Indeed, much of Deep Red will involve the discussion and reading of minds and art. “Really, that’s good, very good,” pianist and music teacher Marcus Daly (David Hemmings) tells jazz band in the present scene that immediately follows the past prologue. “Maybe a bit too good. Too clean, yes, too precise. Too… formal. It should be more trashy.” Here Argento may as well be laying out the aesthetics of his own film, which comes meticulously crafted, operatic even in its baroque mannerisms, but which is nonetheless aiming low.
For the director is still working within the trashy sensationalism of the giallo genre in which he had already established his name and signature style with the ‘animal’ trilogy The Bird With the Crystal Plumage, The Cat O’ Nine Tails and Four Flies on Grey Velvet. Deep Red was originally intended to belong to this series, and its working title was the more bestial-sounding The Sabre-Toothed Tiger. But even if the film was briefly rereleased in America during the early ’80s as The Hatchet Murders, Deep Red eventually stuck.
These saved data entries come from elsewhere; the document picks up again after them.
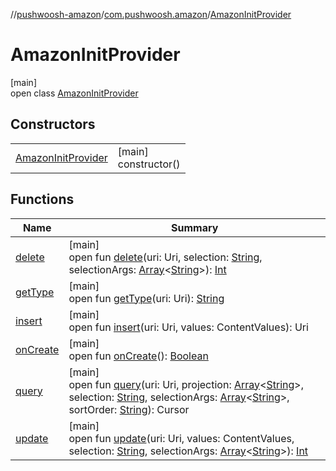 //[pushwoosh-amazon](../../../index.md)/[com.pushwoosh.amazon](../index.md)/[AmazonInitProvider](index.md)

# AmazonInitProvider

[main]\
open class [AmazonInitProvider](index.md)

## Constructors

| | |
|---|---|
| [AmazonInitProvider](-amazon-init-provider.md) | [main]<br>constructor() |

## Functions

| Name | Summary |
|---|---|
| [delete](delete.md) | [main]<br>open fun [delete](delete.md)(uri: Uri, selection: [String](https://developer.android.com/reference/kotlin/java/lang/String.html), selectionArgs: [Array](https://kotlinlang.org/api/latest/jvm/stdlib/kotlin-stdlib/kotlin/-array/index.html)&lt;[String](https://developer.android.com/reference/kotlin/java/lang/String.html)&gt;): [Int](https://kotlinlang.org/api/latest/jvm/stdlib/kotlin-stdlib/kotlin/-int/index.html) |
| [getType](get-type.md) | [main]<br>open fun [getType](get-type.md)(uri: Uri): [String](https://developer.android.com/reference/kotlin/java/lang/String.html) |
| [insert](insert.md) | [main]<br>open fun [insert](insert.md)(uri: Uri, values: ContentValues): Uri |
| [onCreate](on-create.md) | [main]<br>open fun [onCreate](on-create.md)(): [Boolean](https://kotlinlang.org/api/latest/jvm/stdlib/kotlin-stdlib/kotlin/-boolean/index.html) |
| [query](query.md) | [main]<br>open fun [query](query.md)(uri: Uri, projection: [Array](https://kotlinlang.org/api/latest/jvm/stdlib/kotlin-stdlib/kotlin/-array/index.html)&lt;[String](https://developer.android.com/reference/kotlin/java/lang/String.html)&gt;, selection: [String](https://developer.android.com/reference/kotlin/java/lang/String.html), selectionArgs: [Array](https://kotlinlang.org/api/latest/jvm/stdlib/kotlin-stdlib/kotlin/-array/index.html)&lt;[String](https://developer.android.com/reference/kotlin/java/lang/String.html)&gt;, sortOrder: [String](https://developer.android.com/reference/kotlin/java/lang/String.html)): Cursor |
| [update](update.md) | [main]<br>open fun [update](update.md)(uri: Uri, values: ContentValues, selection: [String](https://developer.android.com/reference/kotlin/java/lang/String.html), selectionArgs: [Array](https://kotlinlang.org/api/latest/jvm/stdlib/kotlin-stdlib/kotlin/-array/index.html)&lt;[String](https://developer.android.com/reference/kotlin/java/lang/String.html)&gt;): [Int](https://kotlinlang.org/api/latest/jvm/stdlib/kotlin-stdlib/kotlin/-int/index.html) |
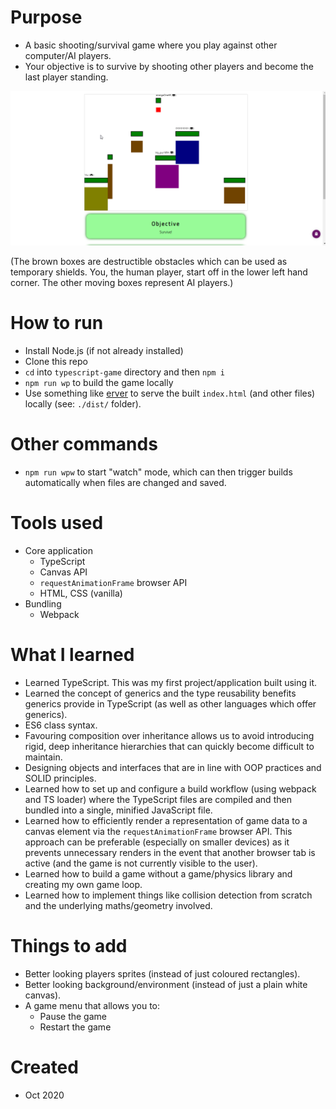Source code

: # Purpose
- A basic shooting/survival game where you play against other computer/AI players.
- Your objective is to survive by shooting other players and become the last player standing.

![Game recording](meta/game-recording.gif)

(The brown boxes are destructible obstacles which can be used as temporary shields. You, the human player, start off in the lower left hand corner. The other moving boxes represent AI players.)
  
# How to run
- Install Node.js (if not already installed)
- Clone this repo
- `cd` into `typescript-game` directory and then `npm i`
- `npm run wp` to build the game locally
- Use something like [erver](https://marketplace.visualstudio.com/items?itemName=ritwickdey.LiveServer) to serve the built `index.html` (and other files) locally (see: `./dist/` folder).

# Other commands
- `npm run wpw` to start "watch" mode, which can then trigger builds automatically when files are changed and saved.

# Tools used
- Core application
  - TypeScript
  - Canvas API
  - `requestAnimationFrame` browser API
  - HTML, CSS (vanilla)
- Bundling
  - Webpack

# What I learned
- Learned TypeScript. This was my first project/application built using it.
- Learned the concept of generics and the type reusability benefits generics provide in TypeScript (as well as other languages which offer generics).
- ES6 class syntax.
- Favouring composition over inheritance allows us to avoid introducing rigid, deep inheritance hierarchies that can quickly become difficult to maintain.
- Designing objects and interfaces that are in line with OOP practices and SOLID principles.
- Learned how to set up and configure a build workflow (using webpack and TS loader) where the TypeScript files are compiled and then bundled into a single, minified JavaScript file.
- Learned how to efficiently render a representation of game data to a canvas element via the `requestAnimationFrame` browser API. This approach can be preferable (especially on smaller devices) as it prevents unnecessary renders in the event that another browser tab is active (and the game is not currently visible to the user).
- Learned how to build a game without a game/physics library and creating my own game loop.
- Learned how to implement things like collision detection from scratch and the underlying maths/geometry involved.


# Things to add
- Better looking players sprites (instead of just coloured rectangles).
- Better looking background/environment (instead of just a plain white canvas).
- A game menu that allows you to:
  - Pause the game
  - Restart the game

# Created
- Oct 2020

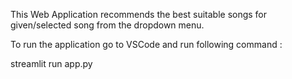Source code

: This Web Application recommends the best suitable songs for given/selected song from the dropdown menu.


To run the application go to VSCode and run following command :

streamlit run app.py
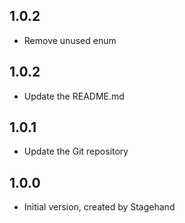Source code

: ## 1.0.2
- Remove unused enum

## 1.0.2
- Update the README.md 

## 1.0.1
- Update the Git repository

## 1.0.0
- Initial version, created by Stagehand


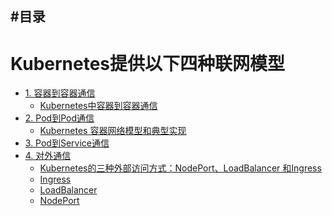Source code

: 
#目录
---
# Kubernetes提供以下四种联网模型

* [1. 容器到容器通信](https://www.kubernetes.org.cn/8688.html)
  * [Kubernetes中容器到容器通信](https://www.kubernetes.org.cn/8688.html)
* [2. Pod到Pod通信]()
  * [Kubernetes 容器网络模型和典型实现](https://www.kubernetes.org.cn/8461.html)
* [3. Pod到Service通信]()
* [4. 对外通信]()
  * [Kubernetes的三种外部访问方式：NodePort、LoadBalancer 和Ingress](https://imroc.io/posts/kubernetes/kubernetes-nodeport-vs-loadbalancer-vs-ingress-when-should-i-use-what/)
  * [Ingress](https://github.com/stevenli91748/Big-Data/blob/master/Kubernetes/Kubernetes%E7%BD%91%E7%BB%9C%E5%8E%9F%E7%90%86/Ingress.md)
  * [LoadBalancer](https://github.com/stevenli91748/Big-Data/blob/master/Kubernetes/Kubernetes%E7%BD%91%E7%BB%9C%E5%8E%9F%E7%90%86/LoadBalancer.md)
  * [NodePort](https://github.com/stevenli91748/Big-Data/blob/master/Kubernetes/Kubernetes%E7%BD%91%E7%BB%9C%E5%8E%9F%E7%90%86/NodePort.md)
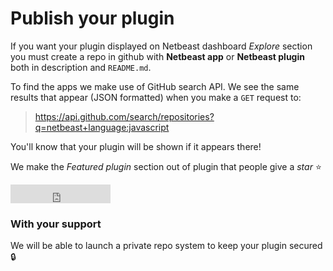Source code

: # Publish your plugin

If you want your plugin displayed on Netbeast dashboard _Explore_ section you must create a repo in github with **Netbeast app** or **Netbeast plugin** both in description and `README.md`.

To find the apps we make use of GitHub search API. We see the same results that appear (JSON formatted) when you make a `GET` request to:
> https://api.github.com/search/repositories?q=netbeast+language:javascript

You'll know that your plugin will be shown if it appears there!

We make the _Featured plugin_ section out of plugin that people give a _star_ :star:

<iframe src="https://ghbtns.com/github-btn.html?user=netbeast&repo=dashboard&type=star&count=true&size=large" frameborder="0" scrolling="0" width="160px" height="30px"></iframe>

### With your support
We will be able to launch a private repo system to keep your plugin secured :lock:
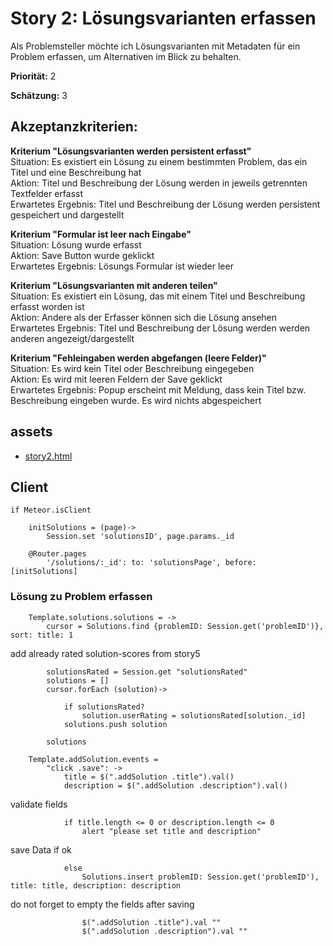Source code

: # Story 2: Lösungsvarianten erfassen


Als Problemsteller möchte ich Lösungsvarianten mit Metadaten für ein Problem erfassen, um Alternativen im Blick zu behalten.


**Priorität:** 2

**Schätzung:** 3


## Akzeptanzkriterien:

**Kriterium "Lösungsvarianten werden persistent erfasst"**<br>
Situation: Es existiert ein Lösung zu einem bestimmten Problem, das ein Titel und eine Beschreibung hat<br>
Aktion: Titel und Beschreibung der Lösung werden in jeweils getrennten Textfelder erfasst<br>
Erwartetes Ergebnis: Titel und Beschreibung der Lösung werden persistent gespeichert und dargestellt

**Kriterium  "Formular ist leer nach Eingabe"**<br>
Situation: Lösung wurde erfasst<br>
Aktion: Save Button wurde geklickt<br>
Erwartetes Ergebnis: Lösungs Formular ist wieder leer<br>

**Kriterium  "Lösungsvarianten mit anderen teilen"**<br>
Situation: Es existiert ein Lösung, das mit einem Titel und Beschreibung erfasst worden ist<br>
Aktion: Andere als der Erfasser können sich die Lösung ansehen<br>
Erwartetes Ergebnis: Titel und Beschreibung der Lösung werden werden anderen angezeigt/dargestellt<br>

**Kriterium  "Fehleingaben werden abgefangen (leere Felder)"**<br>
Situation: Es wird kein Titel oder Beschreibung eingegeben<br>
Aktion: Es wird mit leeren Feldern der Save geklickt<br>
Erwartetes Ergebnis: Popup erscheint mit Meldung, dass kein Titel bzw. Beschreibung eingeben wurde. Es wird nichts abgespeichert<br>

## assets
- [story2.html](story2.html)


## Client

	if Meteor.isClient
		
		initSolutions = (page)->
			Session.set 'solutionsID', page.params._id

		@Router.pages
			'/solutions/:_id': to: 'solutionsPage', before: [initSolutions]



### Lösung zu Problem erfassen

		Template.solutions.solutions = ->
			cursor = Solutions.find {problemID: Session.get('problemID')}, sort: title: 1

add already rated solution-scores from story5
			
			solutionsRated = Session.get "solutionsRated"
			solutions = []
			cursor.forEach (solution)->
				
				if solutionsRated?
					solution.userRating = solutionsRated[solution._id]
				solutions.push solution

			solutions

		Template.addSolution.events = 
			"click .save": ->
				title = $(".addSolution .title").val()
				description = $(".addSolution .description").val()

validate fields
				
				if title.length <= 0 or description.length <= 0
					alert "please set title and description"

save Data if ok

				else 
					Solutions.insert problemID: Session.get('problemID'), title: title, description: description

do not forget to empty the fields after saving
				

					$(".addSolution .title").val ""
					$(".addSolution .description").val ""

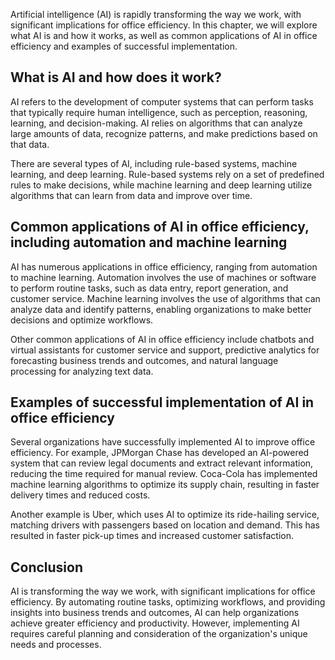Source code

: 
Artificial intelligence (AI) is rapidly transforming the way we work, with significant implications for office efficiency. In this chapter, we will explore what AI is and how it works, as well as common applications of AI in office efficiency and examples of successful implementation.

What is AI and how does it work?
--------------------------------

AI refers to the development of computer systems that can perform tasks that typically require human intelligence, such as perception, reasoning, learning, and decision-making. AI relies on algorithms that can analyze large amounts of data, recognize patterns, and make predictions based on that data.

There are several types of AI, including rule-based systems, machine learning, and deep learning. Rule-based systems rely on a set of predefined rules to make decisions, while machine learning and deep learning utilize algorithms that can learn from data and improve over time.

Common applications of AI in office efficiency, including automation and machine learning
-----------------------------------------------------------------------------------------

AI has numerous applications in office efficiency, ranging from automation to machine learning. Automation involves the use of machines or software to perform routine tasks, such as data entry, report generation, and customer service. Machine learning involves the use of algorithms that can analyze data and identify patterns, enabling organizations to make better decisions and optimize workflows.

Other common applications of AI in office efficiency include chatbots and virtual assistants for customer service and support, predictive analytics for forecasting business trends and outcomes, and natural language processing for analyzing text data.

Examples of successful implementation of AI in office efficiency
----------------------------------------------------------------

Several organizations have successfully implemented AI to improve office efficiency. For example, JPMorgan Chase has developed an AI-powered system that can review legal documents and extract relevant information, reducing the time required for manual review. Coca-Cola has implemented machine learning algorithms to optimize its supply chain, resulting in faster delivery times and reduced costs.

Another example is Uber, which uses AI to optimize its ride-hailing service, matching drivers with passengers based on location and demand. This has resulted in faster pick-up times and increased customer satisfaction.

Conclusion
----------

AI is transforming the way we work, with significant implications for office efficiency. By automating routine tasks, optimizing workflows, and providing insights into business trends and outcomes, AI can help organizations achieve greater efficiency and productivity. However, implementing AI requires careful planning and consideration of the organization's unique needs and processes.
After recognising that there is a “twisted mind” with “perverted, murderous thoughts” in her audience, Lithuanian telepath Helga Ulmann (Macha Méril) is later killed in her apartment. Her screams draw Marcus, her upstairs neighbour, to the scene, but he is too late. When questioned by the police he becomes convinced that one of the macabre pictures he saw in passing on Helga’s walls is now mysteriously missing. “Maybe,” fellow pianist Carlo Manganiello (Gabriele Lavia) suggests to Marcus, “that painting was made to disappear because it represented something important.” Yet as Marcus tries to remember, the mysterious killer wants a past crime to remain forgotten, and commits many more murders to cover a bloody trail leading all the way back to the primal scene.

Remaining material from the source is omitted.